Maple Sugaring at Dodge

Pancakes and real maple syrup were served up at the Environmental Elementary School across the street.  We made it gluten free for the middle girls by bringing our own pancakes for them.  

We are lucky enough to have a nature center (and preschool) down the street, and every year they invite members and the public alike to a maple syrup pancake breakfast.  Last year we swung in for the earliest possible shift (7:30) and then out again to get to music lessons on time, forgoing the maple sugar tour.  Not so this year!  We had the week off of music lessons, and were able to stay and get the full effect.
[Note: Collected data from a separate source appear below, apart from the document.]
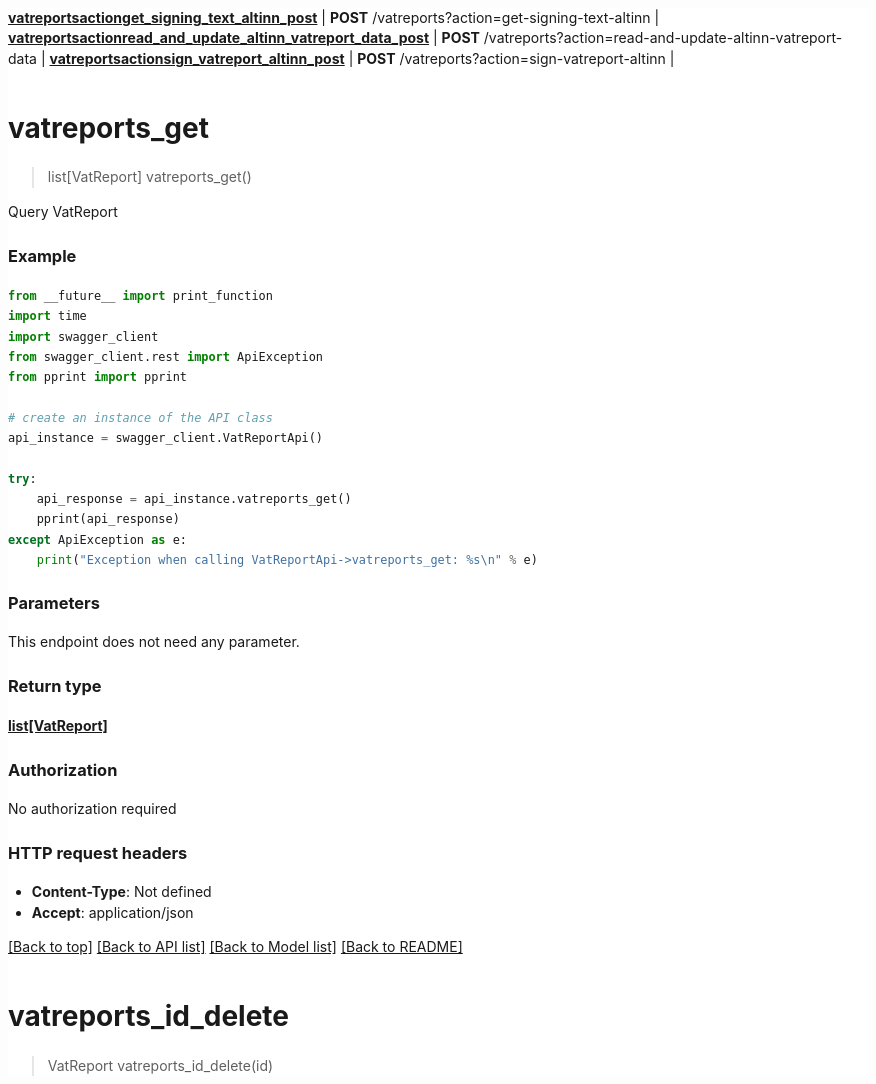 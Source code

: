 [**vatreportsactionget_signing_text_altinn_post**](VatReportApi.md#vatreportsactionget_signing_text_altinn_post) | **POST** /vatreports?action&#x3D;get-signing-text-altinn | 
[**vatreportsactionread_and_update_altinn_vatreport_data_post**](VatReportApi.md#vatreportsactionread_and_update_altinn_vatreport_data_post) | **POST** /vatreports?action&#x3D;read-and-update-altinn-vatreport-data | 
[**vatreportsactionsign_vatreport_altinn_post**](VatReportApi.md#vatreportsactionsign_vatreport_altinn_post) | **POST** /vatreports?action&#x3D;sign-vatreport-altinn | 

# **vatreports_get**
> list[VatReport] vatreports_get()



Query VatReport

### Example
```python
from __future__ import print_function
import time
import swagger_client
from swagger_client.rest import ApiException
from pprint import pprint

# create an instance of the API class
api_instance = swagger_client.VatReportApi()

try:
    api_response = api_instance.vatreports_get()
    pprint(api_response)
except ApiException as e:
    print("Exception when calling VatReportApi->vatreports_get: %s\n" % e)
```

### Parameters
This endpoint does not need any parameter.

### Return type

[**list[VatReport]**](VatReport.md)

### Authorization

No authorization required

### HTTP request headers

 - **Content-Type**: Not defined
 - **Accept**: application/json

[[Back to top]](#) [[Back to API list]](../README.md#documentation-for-api-endpoints) [[Back to Model list]](../README.md#documentation-for-models) [[Back to README]](../README.md)

# **vatreports_id_delete**
> VatReport vatreports_id_delete(id)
The Maple Sugar/Syrup House

The tour was fabulous.  The mid March weather gave us a mild winter day, full of freezing and thawing--just right for making maple syrup.  The kids enjoyed snapping ice bubbles that form in late winter and our guide remarked that it seeing kids up to this sort of behavior was a perfect indicator that it was maple syrup time. 

We saw how they tapped the trees, boiled the sap and even got to taste a little maple sugar.  Though it looks nearly identical to light brown sugar the taste is incomparable.  That unmistakable maple flavor is locked in to every crystal of sugar.  While the maple sugar is made in the huge cauldron hanging over the fire, there was a much more sophisticated system used for making the syrup used at the pancake breakfast.  A rectangular table (actually a stove) is covered in a maze of metal channels through which the ever-thickening sap is sent as it cooks down to maple syrup.  All the movement keeps the sap from burning.    

Lucky for us, we also got to try a special experimental concoction of maple caramel one of the naturalists had made the day before, which was exceptional.  Needless to say, when little bottles of syrup showed up for sale at preschool, a couple made it home for pancake breakfasts at our house.